-- Supplied entries follows --

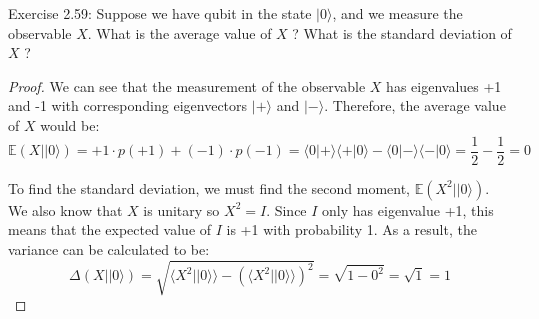 \begin{problem}
	Exercise 2.59: Suppose we have qubit in the state $|0\rangle$, and we measure the observable $X$. What is the average value of $X$ ? What is the standard deviation of $X$ ?
\end{problem}
\begin{proof}
	We can see that the measurement of the observable \(X\) has eigenvalues +1 and -1 with corresponding eigenvectors \(|+\rangle\) and \(|-\rangle\). Therefore, the average value of \(X\) would be:
\[ \mathbb{E}(X | |0\rangle) = +1 \cdot p(+1) + (-1) \cdot p(-1) = \langle0|+\rangle \langle+|0\rangle - \langle0|-\rangle \langle-|0\rangle = \frac{1}{2} - \frac{1}{2} = 0 \]

To find the standard deviation, we must find the second moment, \(\mathbb{E}(X^2||0\rangle)\). We also know that \(X\) is unitary so \(X^2 = I\). Since \(I\) only has eigenvalue +1, this means that the expected value of \(I\) is +1 with probability 1. As a result, the variance can be calculated to be:
\[ \Delta(X||0\rangle) = \sqrt{\langle X^2||0\rangle\rangle - \left(\langle X^2||0\rangle\rangle\right)^2} = \sqrt{1 - 0^2} = \sqrt{1} = 1 \]
\end{proof}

-- Supplied entries concluded --

Problem to work on: In the entries above, identify each line that includes the string "average", then copy it.

Solution to this problem:
	Exercise 2.59: Suppose we have qubit in the state $|0\rangle$, and we measure the observable $X$. What is the average value of $X$ ? What is the standard deviation of $X$ ?
	We can see that the measurement of the observable \(X\) has eigenvalues +1 and -1 with corresponding eigenvectors \(|+\rangle\) and \(|-\rangle\). Therefore, the average value of \(X\) would be:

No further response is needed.